The @Lured_By_Burger_Records account also features screen shots of sexual misconduct accusations, many of them anonymous, against musicians from the bands Cosmonauts, The Growlers, The Black Lips, Magic Jake, Audacity and others. The accusers’ testimonies allege a pattern of older, male musicians pressuring mostly underage fans for sexual favors.


In response to the allegations, Burger Records released a statement on Monday promising structural changes at the label. Co-founder Sean Bohrman has been placed into a “transitional role,” and the other co-founder, Lee Rickard, stepped down as president. Jessa Zapor-Gray stepped in as interim label president, and the label has rebranded as BRGR RECS “to create a clear delineation between the old and the new Burger Records.” Furthermore, the label vowed to create an all-woman imprint called BRGRRRL, work with experts in consent education and set up a fund to pay for counseling for “those who suffered such trauma while engaging in the Burger scene.”

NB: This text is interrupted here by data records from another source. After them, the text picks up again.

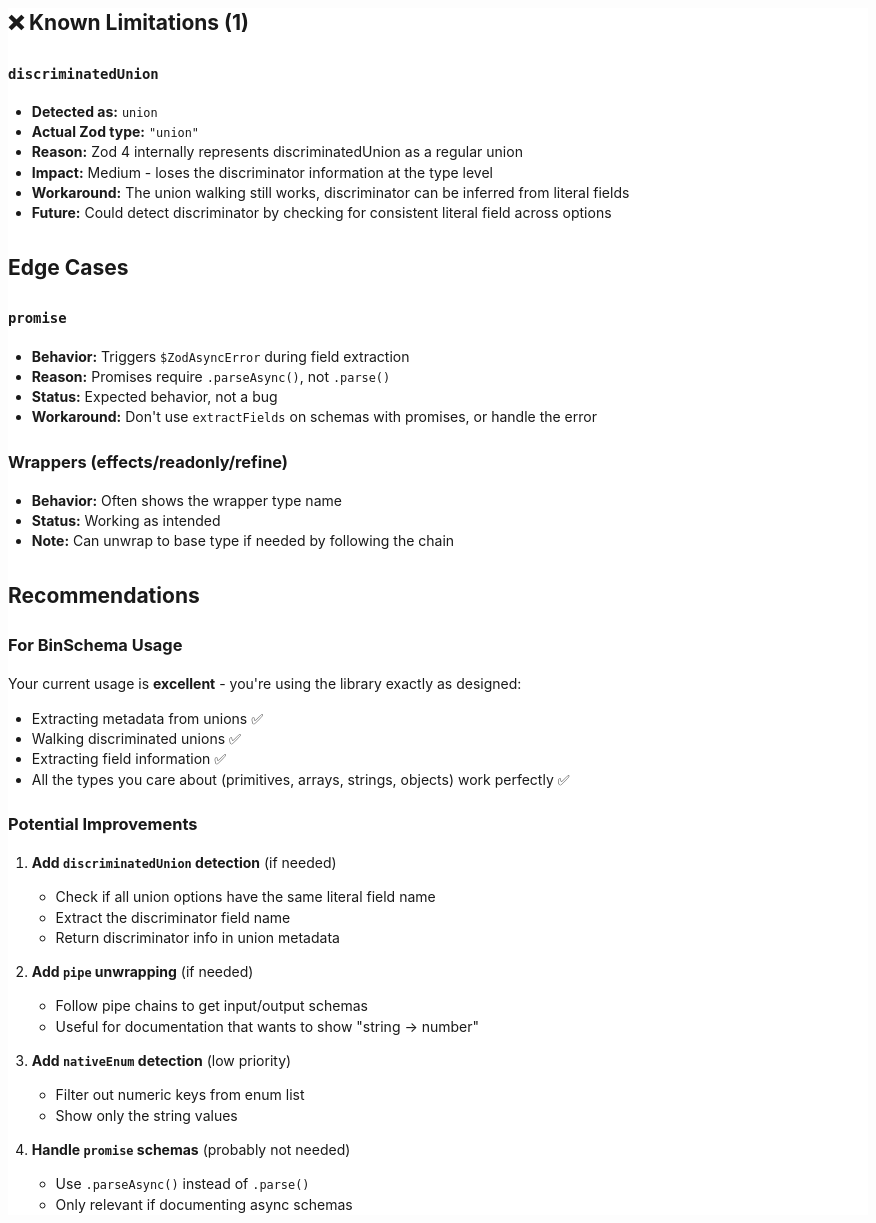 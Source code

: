 ## ❌ Known Limitations (1)

### `discriminatedUnion`
- **Detected as:** `union`
- **Actual Zod type:** `"union"`
- **Reason:** Zod 4 internally represents discriminatedUnion as a regular union
- **Impact:** Medium - loses the discriminator information at the type level
- **Workaround:** The union walking still works, discriminator can be inferred from literal fields
- **Future:** Could detect discriminator by checking for consistent literal field across options

## Edge Cases

### `promise`
- **Behavior:** Triggers `$ZodAsyncError` during field extraction
- **Reason:** Promises require `.parseAsync()`, not `.parse()`
- **Status:** Expected behavior, not a bug
- **Workaround:** Don't use `extractFields` on schemas with promises, or handle the error

### Wrappers (effects/readonly/refine)
- **Behavior:** Often shows the wrapper type name
- **Status:** Working as intended
- **Note:** Can unwrap to base type if needed by following the chain

## Recommendations

### For BinSchema Usage
Your current usage is **excellent** - you're using the library exactly as designed:
- Extracting metadata from unions ✅
- Walking discriminated unions ✅
- Extracting field information ✅
- All the types you care about (primitives, arrays, strings, objects) work perfectly ✅

### Potential Improvements

1. **Add `discriminatedUnion` detection** (if needed)
   - Check if all union options have the same literal field name
   - Extract the discriminator field name
   - Return discriminator info in union metadata

2. **Add `pipe` unwrapping** (if needed)
   - Follow pipe chains to get input/output schemas
   - Useful for documentation that wants to show "string → number"

3. **Add `nativeEnum` detection** (low priority)
   - Filter out numeric keys from enum list
   - Show only the string values

4. **Handle `promise` schemas** (probably not needed)
   - Use `.parseAsync()` instead of `.parse()`
   - Only relevant if documenting async schemas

Still, some accusers and their supporters see these amends as insufficient. “Jessa, you can’t skip the difficult steps of authentically coming to terms with what this label has done (and coming to terms with your own decision to try to lend them credibility at this crucial time) and skip to the easier steps of planning hypothetical safe spaces at hypothetical future shows. Address the past and present abuse before trying to skate into the company’s imaginary future,” wrote the @Lured_By_Burger_Records account. “You are NOT trying to build a ‘new’ label. If that’s what you were doing, you would be so well supported! You’re trying to re-brand an existing label (in a comically bad way, btw) in order to distract from years of rampant and systemic predation, for the convenience of its ownership, and to possibly further your own career?”

Reached by KQED through their publicist, Burger Boogaloo organizers Marc Ribak and Amy Carver of Total Trash Productions said that they broke from Burger Records after hearing of the allegations on Monday night. “The label’s involvement was always fairly superficial, and Burger Records never profited from ticket sales; They simply lent their name to the festival, boosted the festival via social media, and were given a merch booth on the premises,” wrote Ribak and Carver.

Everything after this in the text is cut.